Mechanical Performance and Finite Element Analysis of Bi-directional Barbed Sutures.

Abstract

In the current investigation the mechanical performance of barbed sutures made from resorbable and non-resorbable polymer monofilaments were studied. The main objective was to find a method to differentiate between those polymers that form "good" barbs and those that do not. To achieve this objective a suture/tissue pull-out test was developed in which the suture was stressed in a tensile test until it was removed from a tissue simulant specimen. This test was conducted on four resorbable sutures: Biosyn, Maxon, Monocryl & PDS and on three non-resorbable sutures: Ethilon, Novafil & Prolene. Those barbed sutures giving a pull-out load in excess of 1.5 kg were considered to have "good" barbs with adequate mechanical performance. X-ray diffraction, differential scanning calorimetry and tensile testing experiments were performed on the suture polymers in an attempt to identify which microstructural characteristics of the polymer and/or mechanical properties of the monofilament are associated with "good" barb performance.
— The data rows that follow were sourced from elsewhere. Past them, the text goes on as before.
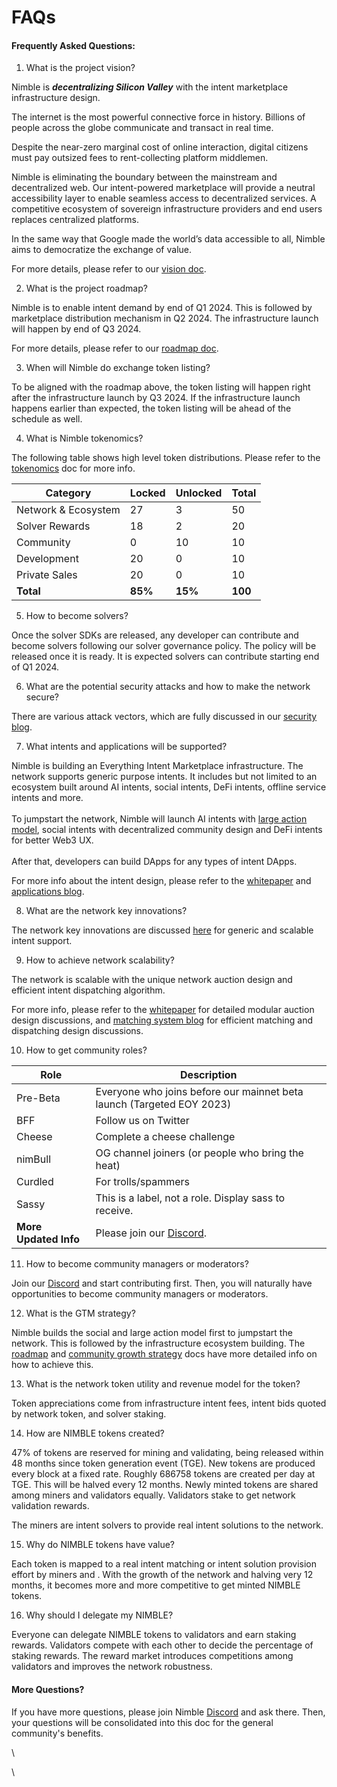# FAQs

#### Frequently Asked Questions:

1. What is the project vision?

Nimble is _**decentralizing Silicon Valley**_ with the intent marketplace infrastructure design.

The internet is the most powerful connective force in history. Billions of people across the globe communicate and transact in real time.

Despite the near-zero marginal cost of online interaction, digital citizens must pay outsized fees to rent-collecting platform middlemen.

Nimble is eliminating the boundary between the mainstream and decentralized web. Our intent-powered marketplace will provide a neutral accessibility layer to enable seamless access to decentralized services. A competitive ecosystem of sovereign infrastructure providers and end users replaces centralized platforms.

In the same way that Google made the world’s data accessible to all, Nimble aims to democratize the exchange of value.

For more details, please refer to our [vision doc](https://docs.nimble.technology/).

2. What is the project roadmap?

Nimble is to enable intent demand by end of Q1 2024. This is followed by marketplace distribution mechanism in Q2 2024. The infrastructure launch will happen by end of Q3 2024.

For more details, please refer to our [roadmap doc](https://docs.nimble.technology/intent-solicitation/roadmap).

3. When will Nimble do exchange token listing?

To be aligned with the roadmap above, the token listing will happen right after the infrastructure launch by Q3 2024. If the infrastructure launch happens earlier than expected, the token listing will be ahead of the schedule as well.

4. What is Nimble tokenomics?

The following table shows high level token distributions. Please refer to the [tokenomics](https://docs.nimble.technology/intent-solicitation/tokenomics) doc for more info.

| Category            | Locked  | Unlocked | Total   |
| ------------------- | ------- | -------- | ------- |
| Network & Ecosystem | 27      | 3        | 50      |
| Solver Rewards      | 18      | 2        | 20      |
| Community           | 0       | 10       | 10      |
| Development         | 20      | 0        | 10      |
| Private Sales       | 20      | 0        | 10      |
| **Total**           | **85%** | **15%**  | **100** |

5. How to become solvers?

Once the solver SDKs are released, any developer can contribute and become solvers following our solver governance policy. The policy will be released once it is ready. It is expected solvers can contribute starting end of Q1 2024.

6. What are the potential security attacks and how to make the network secure?

There are various attack vectors, which are fully discussed in our [security blog](https://docs.nimble.technology/practical-intents/intent-verification-and-security).

7. What intents and applications will be supported?

Nimble is building an Everything Intent Marketplace infrastructure. The network supports generic purpose intents. It includes but not limited to an ecosystem built around AI intents, social intents, DeFi intents, offline service intents and more.\
\
To jumpstart the network, Nimble will launch AI intents with [large action model](https://docs.nimble.technology/practical-intents/natural-language-intents), social intents with decentralized community design and DeFi intents for better Web3 UX.\
\
After that, developers can build DApps for any types of intent DApps.

For more info about the intent design, please refer to the [whitepaper](https://docs.nimble.technology/intent-digest/whitepaper) and [applications blog](https://docs.nimble.technology/intent-solicitation/marketplace-applications).

8. What are the network key innovations?

The network key innovations are discussed [here](https://docs.nimble.technology/intent-digest/key-innovations) for generic and scalable intent support.

9. How to achieve network scalability?

The network is scalable with the unique network auction design and efficient intent dispatching algorithm.

For more info, please refer to the [whitepaper](https://docs.nimble.technology/intent-digest/whitepaper) for detailed modular auction design discussions, and [matching system blog](https://docs.nimble.technology/practical-intents/intent-matching-and-dispatching) for efficient matching and dispatching design discussions.

10. How to get community roles?

| Role                  | Description                                                           |
| --------------------- | --------------------------------------------------------------------- |
| Pre-Beta              | Everyone who joins before our mainnet beta launch (Targeted EOY 2023) |
| BFF                   | Follow us on Twitter                                                  |
| Cheese                | Complete a cheese challenge                                           |
| nimBull               | OG channel joiners (or people who bring the heat)                     |
| Curdled               | For trolls/spammers                                                   |
| Sassy                 | This is a label, not a role. Display sass to receive.                 |
| **More Updated Info** | Please join our [Discord](https://discord.gg/9VgEwsA7xJ).             |

11. How to become community managers or moderators?

Join our [Discord](https://discord.gg/9VgEwsA7xJ) and start contributing first. Then, you will naturally have opportunities to become community managers or moderators.

12. What is the GTM strategy?

Nimble builds the social and large action model first to jumpstart the network. This is followed by the infrastructure ecosystem building. The [roadmap](https://docs.nimble.technology/intent-solicitation/roadmap) and [community growth strategy](https://docs.nimble.technology/practical-intents/community-growth-strategy) docs have more detailed info on how to achieve this.

13. What is the network token utility and revenue model for the token?

Token appreciations come from infrastructure intent fees, intent bids quoted by network token, and solver staking.

14. How are NIMBLE tokens created?

47% of tokens are reserved for mining and validating, being released within 48 months since token generation event (TGE). New tokens are produced every block at a fixed rate. Roughly 686758 tokens are created per day at TGE. This will be halved every 12 months. Newly minted tokens are shared among miners and validators equally. Validators stake to get network validation rewards.

The miners are intent solvers to provide real intent solutions to the network.

15. Why do  NIMBLE tokens have value?

Each token is mapped to a real intent matching or intent solution provision effort by miners and . With the growth of the network and halving very 12 months, it becomes more and more competitive to get minted NIMBLE tokens.

16. Why should I delegate my NIMBLE?

Everyone can delegate NIMBLE tokens to validators and earn staking rewards. Validators compete with each other to decide the percentage of staking rewards. The reward market introduces competitions among validators and improves the network robustness.

#### More Questions?

If you have more questions, please join Nimble [Discord](https://discord.gg/9VgEwsA7xJ) and ask there. Then, your questions will be consolidated into this doc for the general community's benefits.



\


\
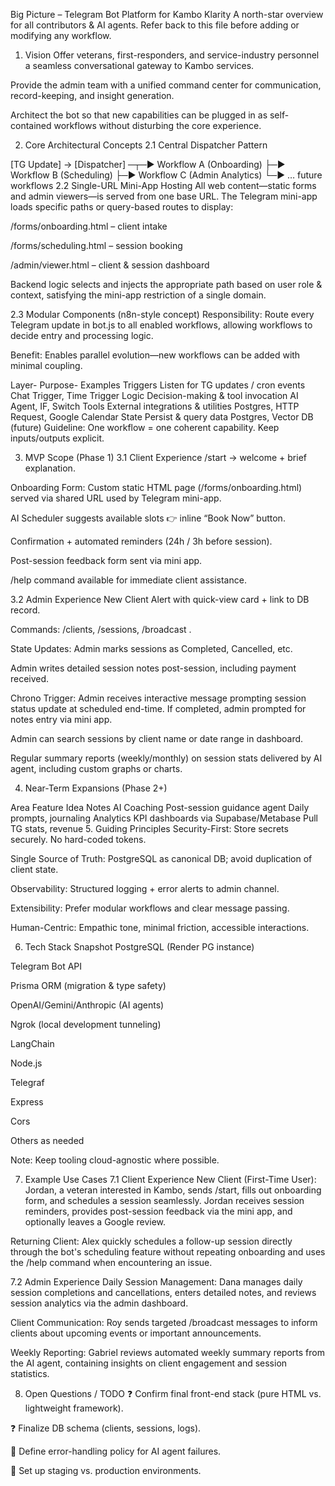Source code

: Big Picture – Telegram Bot Platform for Kambo Klarity
A north-star overview for all contributors & AI agents. Refer back to this file before adding or modifying any workflow.

1. Vision
Offer veterans, first-responders, and service-industry personnel a seamless conversational gateway to Kambo services.

Provide the admin team with a unified command center for communication, record-keeping, and insight generation.

Architect the bot so that new capabilities can be plugged in as self-contained workflows without disturbing the core experience.

2. Core Architectural Concepts
2.1 Central Dispatcher Pattern

[TG Update] → [Dispatcher] ─┬─▶ Workflow A (Onboarding)
                            ├─▶ Workflow B (Scheduling)
                            ├─▶ Workflow C (Admin Analytics)
                            └─▶ … future workflows
2.2 Single-URL Mini-App Hosting
All web content—static forms and admin viewers—is served from one base URL. The Telegram mini-app loads specific paths or query-based routes to display:

/forms/onboarding.html – client intake

/forms/scheduling.html – session booking

/admin/viewer.html – client & session dashboard

Backend logic selects and injects the appropriate path based on user role & context, satisfying the mini-app restriction of a single domain.

2.3 Modular Components (n8n-style concept)
Responsibility: Route every Telegram update in bot.js to all enabled workflows, allowing workflows to decide entry and processing logic.

Benefit: Enables parallel evolution—new workflows can be added with minimal coupling.


Layer-	               Purpose-	               Examples
Triggers	Listen for TG updates / cron events	Chat Trigger, Time Trigger
Logic	Decision-making & tool invocation	AI Agent, IF, Switch
Tools	External integrations & utilities	Postgres, HTTP Request, Google Calendar
State	Persist & query data	Postgres, Vector DB (future)
Guideline: One workflow = one coherent capability. Keep inputs/outputs explicit.

3. MVP Scope (Phase 1)
3.1 Client Experience
/start → welcome + brief explanation.

Onboarding Form: Custom static HTML page (/forms/onboarding.html) served via shared URL used by Telegram mini-app.

AI Scheduler suggests available slots 👉 inline “Book Now” button.

Confirmation + automated reminders (24h / 3h before session).

Post-session feedback form sent via mini app.

/help command available for immediate client assistance.

3.2 Admin Experience
New Client Alert with quick-view card + link to DB record.

Commands: /clients, /sessions, /broadcast <msg>.

State Updates: Admin marks sessions as Completed, Cancelled, etc.

Admin writes detailed session notes post-session, including payment received.

Chrono Trigger: Admin receives interactive message prompting session status update at scheduled end-time. If completed, admin prompted for notes entry via mini app.

Admin can search sessions by client name or date range in dashboard.

Regular summary reports (weekly/monthly) on session stats delivered by AI agent, including custom graphs or charts.

4. Near-Term Expansions (Phase 2+)

Area	Feature Idea	Notes
AI Coaching	Post-session guidance agent	Daily prompts, journaling
Analytics	KPI dashboards via Supabase/Metabase	Pull TG stats, revenue
5. Guiding Principles
Security-First: Store secrets securely. No hard-coded tokens.

Single Source of Truth: PostgreSQL as canonical DB; avoid duplication of client state.

Observability: Structured logging + error alerts to admin channel.

Extensibility: Prefer modular workflows and clear message passing.

Human-Centric: Empathic tone, minimal friction, accessible interactions.

6. Tech Stack Snapshot
PostgreSQL (Render PG instance)

Telegram Bot API

Prisma ORM (migration & type safety)

OpenAI/Gemini/Anthropic (AI agents)

Ngrok (local development tunneling)

LangChain

Node.js

Telegraf

Express

Cors

Others as needed

Note: Keep tooling cloud-agnostic where possible.

7. Example Use Cases
7.1 Client Experience
New Client (First-Time User):
Jordan, a veteran interested in Kambo, sends /start, fills out onboarding form, and schedules a session seamlessly. Jordan receives session reminders, provides post-session feedback via the mini app, and optionally leaves a Google review.

Returning Client:
Alex quickly schedules a follow-up session directly through the bot's scheduling feature without repeating onboarding and uses the /help command when encountering an issue.

7.2 Admin Experience
Daily Session Management:
Dana manages daily session completions and cancellations, enters detailed notes, and reviews session analytics via the admin dashboard.

Client Communication:
Roy sends targeted /broadcast messages to inform clients about upcoming events or important announcements.

Weekly Reporting:
Gabriel reviews automated weekly summary reports from the AI agent, containing insights on client engagement and session statistics.

8. Open Questions / TODO
❓ Confirm final front-end stack (pure HTML vs. lightweight framework).

❓ Finalize DB schema (clients, sessions, logs).

🔲 Define error-handling policy for AI agent failures.

🔲 Set up staging vs. production environments.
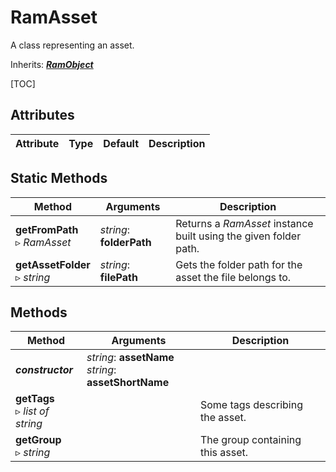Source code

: # RamAsset

A class representing an asset.

Inherits: [***RamObject***](ram_object.md)

[TOC]

## Attributes

| Attribute | Type | Default | Description |
| --- | --- | --- | --- |

## Static Methods

| Method | Arguments | Description |
| --- | --- | --- |
| **getFromPath**<br />▹ *RamAsset* | *string*: **folderPath**<br /> | Returns a *RamAsset* instance built using the given folder path. |
| **getAssetFolder**<br />▹ *string* | *string*: **filePath**<br /> | Gets the folder path for the asset the file belongs to. |

## Methods

| Method | Arguments | Description |
| --- | --- | --- |
| ***constructor*** | *string*: **assetName**<br />*string*: **assetShortName** | |
| **getTags**<br />▹ *list of string* |  | Some tags describing the asset. |
| **getGroup**<br />▹ *string* | | The group containing this asset. |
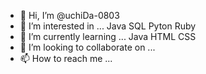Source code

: - 👋 Hi, I’m @uchiDa-0803
- 👀 I’m interested in ... Java SQL Pyton Ruby
- 🌱 I’m currently learning ... Java HTML CSS 
- 💞️ I’m looking to collaborate on ...
- 📫 How to reach me ...

<!---
uchiDa-0803/uchiDa-0803 is a ✨ special ✨ repository because its `README.md` (this file) appears on your GitHub profile.
You can click the Preview link to take a look at your changes.
--->

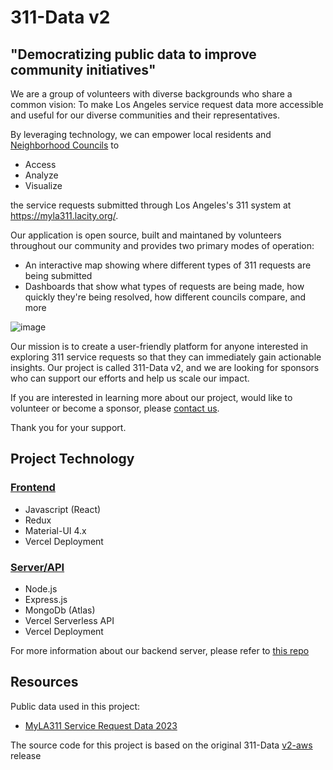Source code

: # 311-Data v2
## "Democratizing public data to improve community initiatives"

We are a group of volunteers with diverse backgrounds who share a common vision: To make Los Angeles service request data more accessible and useful for our diverse  communities and their representatives. 

By leveraging technology, we can empower local residents and [Neighborhood Councils](https://empowerla.org/councils/) to 
* Access
* Analyze
* Visualize 

the service requests submitted through Los Angeles's 311 system at https://myla311.lacity.org/. 

Our application is open source, built and maintaned by volunteers throughout our community and provides two primary modes of operation:
* An interactive map showing where different types of 311 requests are being submitted
* Dashboards that show what types of requests are being made, how quickly they're being resolved, how different councils compare, and more

![image](https://user-images.githubusercontent.com/1448719/233575938-ce84a530-39ff-484e-a848-56121a40fe51.png)

Our mission is to create a user-friendly platform for anyone interested in exploring 311 service requests so that they can immediately gain actionable insights. Our project is called 311-Data v2, and we are looking for sponsors who can support our efforts and help us scale our impact. 

If you are interested in learning more about our project, would like to volunteer or become a sponsor, please 
[contact us](https://dev.311-data.org/contact). 

Thank you for your support.

## Project Technology

### [Frontend](https://github.com/edwinjue/311-data-v2)
* Javascript (React)
* Redux
* Material-UI 4.x
* Vercel Deployment

### [Server/API](https://github.com/edwinjue/311-data-v2-server)
* Node.js
* Express.js
* MongoDb (Atlas)
* Vercel Serverless API
* Vercel Deployment


For more information about our backend server, please refer to [this repo](https://github.com/edwinjue/311-data-v2-server) 

## Resources
Public data used in this project:
* [MyLA311 Service Request Data 2023](https://data.lacity.org/City-Infrastructure-Service-Requests/MyLA311-Service-Request-Data-2023/4a4x-mna2)

The source code for this project is based on the original 311-Data [v2-aws](https://github.com/hackforla/311-data/releases/tag/v2-aws) release
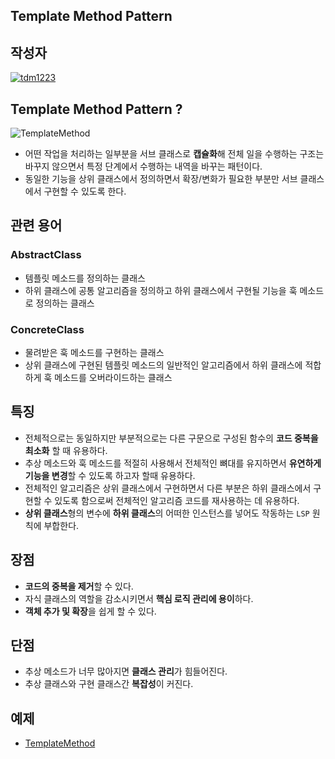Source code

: ## **Template Method Pattern**

## 작성자
[![tdm1223](https://avatars1.githubusercontent.com/u/21440957?s=100&v=4)](https://github.com/tdm1223)

## Template Method Pattern ?
![TemplateMethod](https://user-images.githubusercontent.com/21440957/164040335-8e189af6-edbe-48b4-ace9-7846e00e06bd.png)

- 어떤 작업을 처리하는 일부분을 서브 클래스로 **캡슐화**해 전체 일을 수행하는 구조는 바꾸지 않으면서 특정 단계에서 수행하는 내역을 바꾸는 패턴이다.
- 동일한 기능을 상위 클래스에서 정의하면서 확장/변화가 필요한 부분만 서브 클래스에서 구현할 수 있도록 한다.

## 관련 용어
### AbstractClass
- 템플릿 메소드를 정의하는 클래스
- 하위 클래스에 공통 알고리즘을 정의하고 하위 클래스에서 구현될 기능을 훅 메소드로 정의하는 클래스

### ConcreteClass
- 물려받은 훅 메소드를 구현하는 클래스
- 상위 클래스에 구현된 템플릿 메소드의 일반적인 알고리즘에서 하위 클래스에 적합하게 훅 메소드를 오버라이드하는 클래스

## 특징
- 전체적으로는 동일하지만 부분적으로는 다른 구문으로 구성된 함수의 **코드 중복을 최소화** 할 때 유용하다.
- 추상 메소드와 훅 메소드를 적절히 사용해서 전체적인 뼈대를 유지하면서 **유연하게 기능을 변경**할 수 있도록 하고자 할때 유용하다.
- 전체적인 알고리즘은 상위 클래스에서 구현하면서 다른 부분은 하위 클래스에서 구현할 수 있도록 함으로써 전체적인 알고리즘 코드를 재사용하는 데 유용하다.
- **상위 클래스**형의 변수에 **하위 클래스**의 어떠한 인스턴스를 넣어도 작동하는 `LSP` 원칙에 부합한다.

## 장점
- **코드의 중복을 제거**할 수 있다.
- 자식 클래스의 역할을 감소시키면서 **핵심 로직 관리에 용이**하다.
- **객체 추가 및 확장**을 쉽게 할 수 있다.

## 단점
- 추상 메소드가 너무 많아지면 **클래스 관리**가 힘들어진다.
- 추상 클래스와 구현 클래스간 **복잡성**이 커진다.

## 예제
- [TemplateMethod](/code/TemplateMethod.cpp)
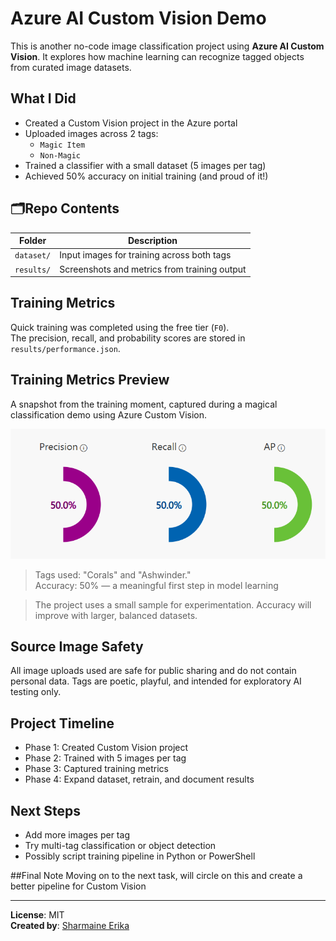 # Azure AI Custom Vision Demo

This is another no-code image classification project using **Azure AI Custom Vision**. It explores how machine learning can recognize tagged objects from curated image datasets.

## What I Did

- Created a Custom Vision project in the Azure portal
- Uploaded images across 2 tags:
  - `Magic Item`
  - `Non-Magic`
- Trained a classifier with a small dataset (5 images per tag)
- Achieved 50% accuracy on initial training (and proud of it!)

## 🗂Repo Contents

| Folder     | Description                                  |
|------------|----------------------------------------------|
| `dataset/` | Input images for training across both tags   |
| `results/` | Screenshots and metrics from training output |

## Training Metrics

Quick training was completed using the free tier (`F0`).  
The precision, recall, and probability scores are stored in `results/performance.json`.

## Training Metrics Preview  
A snapshot from the training moment, captured during a magical classification demo using Azure Custom Vision.

![Training Results](demoresults.png)

> Tags used: "Corals" and "Ashwinder."  
> Accuracy: 50% — a meaningful first step in model learning

> The project uses a small sample for experimentation. Accuracy will improve with larger, balanced datasets.

## Source Image Safety

All image uploads used are safe for public sharing and do not contain personal data. Tags are poetic, playful, and intended for exploratory AI testing only.

## Project Timeline

- Phase 1: Created Custom Vision project  
- Phase 2: Trained with 5 images per tag  
- Phase 3: Captured training metrics  
- Phase 4: Expand dataset, retrain, and document results

## Next Steps

- Add more images per tag
- Try multi-tag classification or object detection
- Possibly script training pipeline in Python or PowerShell

##Final Note
Moving on to the next task, will circle on this and create a better pipeline for Custom Vision

---

**License**: MIT  
**Created by**: [Sharmaine Erika](https://www.linkedin.com/in/your-link)
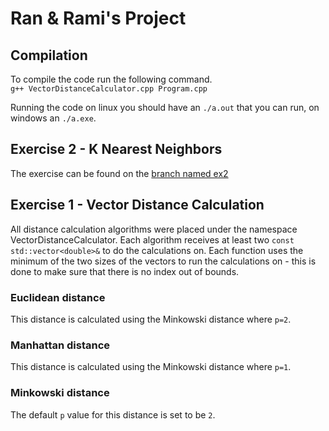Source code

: # Ran & Rami's Project

## Compilation
To compile the code run the following command.<br/>
`g++ VectorDistanceCalculator.cpp Program.cpp`

Running the code on linux you should have an `./a.out` that you can run, on windows an `./a.exe`.

## Exercise 2 - K Nearest Neighbors
The exercise can be found on the [branch named ex2](https://github.com/NubPaws/AdvancedProgramming/tree/ex2)

## Exercise 1 - Vector Distance Calculation
All distance calculation algorithms were placed under the namespace VectorDistanceCalculator. Each algorithm receives at least two `const std::vector<double>&` to do the calculations on. Each function uses the minimum of the two sizes of the vectors to run the calculations on - this is done to make sure that there is no index out of bounds.
### Euclidean distance
This distance is calculated using the Minkowski distance where `p=2`.
### Manhattan distance
This distance is calculated using the Minkowski distance where `p=1`.
### Minkowski distance
The default `p` value for this distance is set to be `2`.
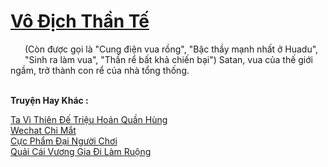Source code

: <a href="https://truyentiki.com/vo-dich-than-te.33845/" title="Vô Địch Thần Tế"><h1>Vô Địch Thần Tế</h1></a><div style="display:table"><img align="right" style="float: left; padding: 10px;" src="https://truyentiki.com/images/story/200x260/33845.jpg" alt="">(Còn được gọi là "Cung điện vua rồng", "Bậc thầy mạnh nhất ở Huadu", "Sinh ra làm vua", "Thần rể bất khả chiến bại") Satan, vua của thế giới ngầm, trở thành con rể của nhà tổng thống.</div><p><br><b>Truyện Hay Khác :</b></p><a href="https://truyentiki.com/ta-vi-thien-de-trieu-hoan-quan-hung.33844/" alt="Ta Vì Thiên Đế Triệu Hoán Quần Hùng">Ta Vì Thiên Đế Triệu Hoán Quần Hùng</a><br/><a href="https://medium.com/@hoangminhquan16819844/wechat-chi-m%E1%BA%AFt-c93ef1567dc" alt="Wechat Chi Mắt">Wechat Chi Mắt</a><br/><a href="https://medium.com/@hoangminhquan16819844/c%E1%BB%B1c-ph%E1%BA%A9m-%C4%91%E1%BA%A1i-ng%C6%B0%E1%BB%9Di-ch%C6%A1i-a1e7e2fce896" alt="Cực Phẩm Đại Người Chơi">Cực Phẩm Đại Người Chơi</a><br/><a href="https://github.com/nownovels/top500/tree/master/truyenhay/33880/" alt="Quải Cái Vương Gia Đi Làm Ruộng">Quải Cái Vương Gia Đi Làm Ruộng</a><br/>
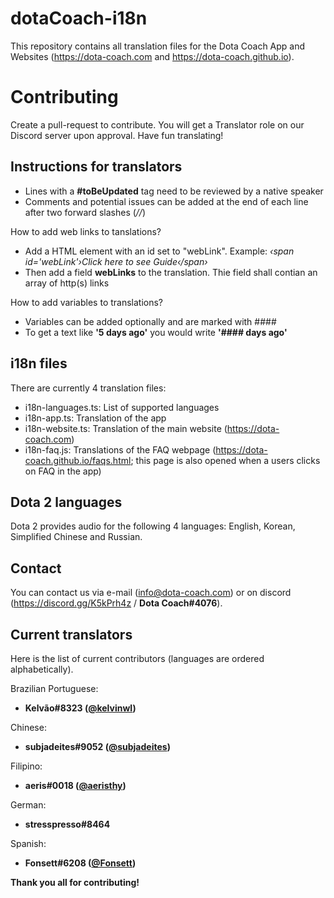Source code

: # dotaCoach-i18n

This repository contains all translation files for the Dota Coach App and Websites (https://dota-coach.com and https://dota-coach.github.io).

# Contributing

Create a pull-request to contribute. You will get a Translator role on our Discord server upon approval. Have fun translating!

## Instructions for translators

- Lines with a **#toBeUpdated** tag need to be reviewed by a native speaker
- Comments and potential issues can be added at the end of each line after two forward slashes (_//_)

How to add web links to tanslations?

- Add a HTML element with an id set to "webLink". Example: _&lsaquo;span id='webLink'&rsaquo;Click here to see Guide&lsaquo;/span&rsaquo;_
- Then add a field **webLinks** to the translation. Thie field shall contian an array of http(s) links

How to add variables to translations?

- Variables can be added optionally and are marked with ####
- To get a text like **'5 days ago'** you would write **'#### days ago'**

## i18n files

There are currently 4 translation files:

- i18n-languages.ts: List of supported languages
- i18n-app.ts: Translation of the app
- i18n-website.ts: Translation of the main website (https://dota-coach.com)
- i18n-faq.js: Translations of the FAQ webpage (https://dota-coach.github.io/faqs.html; this page is also opened when a users clicks on FAQ in the app)

## Dota 2 languages

Dota 2 provides audio for the following 4 languages: English, Korean, Simplified Chinese and Russian.

## Contact

You can contact us via e-mail (info@dota-coach.com) or on discord (https://discord.gg/K5kPrh4z / **Dota Coach#4076**).

## Current translators

Here is the list of current contributors (languages are ordered alphabetically).

Brazilian Portuguese:

- **Kelvão#8323 ([@kelvinwl](https://github.com/kelvinwl))**

Chinese:

- **subjadeites#9052 ([@subjadeites](https://github.com/subjadeites))**

Filipino:

- **aeris#0018 ([@aeristhy](https://github.com/aeristhy))**

German:

- **stresspresso#8464**

Spanish:

- **Fonsett#6208 ([@Fonsett](https://github.com/Fonsett))**

**Thank you all for contributing!**
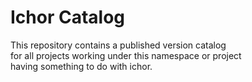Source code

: # Ichor Catalog

This repository contains a published version catalog \
for all projects working under this namespace or project \
having something to do with ichor.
It was found that Maxon, PDS, Ethilon and Prolene sutures gave superior barb performance. Small compactly arranged crystalline structures were found to be the most important factor for the formation of "good" barbs. In addition, the peak tensile elongation of the unbarbed suture was also found to correlate with superior barb performance. The peak tensile force, modulus and toughness of the monofilament appeared to have no effect. It is therefore concluded that the ability of a polymer to form good barbs depends on small crystal size and high tensile elongation. Barb failure was observed to proceed through one of two mechanism; either curling or peeling. Two dimensional finite element analysis of the barb geometry identified the stress concentrations in and near the barbs under load, which were in agreement with the mechanisms of barb failure as observed by image analysis.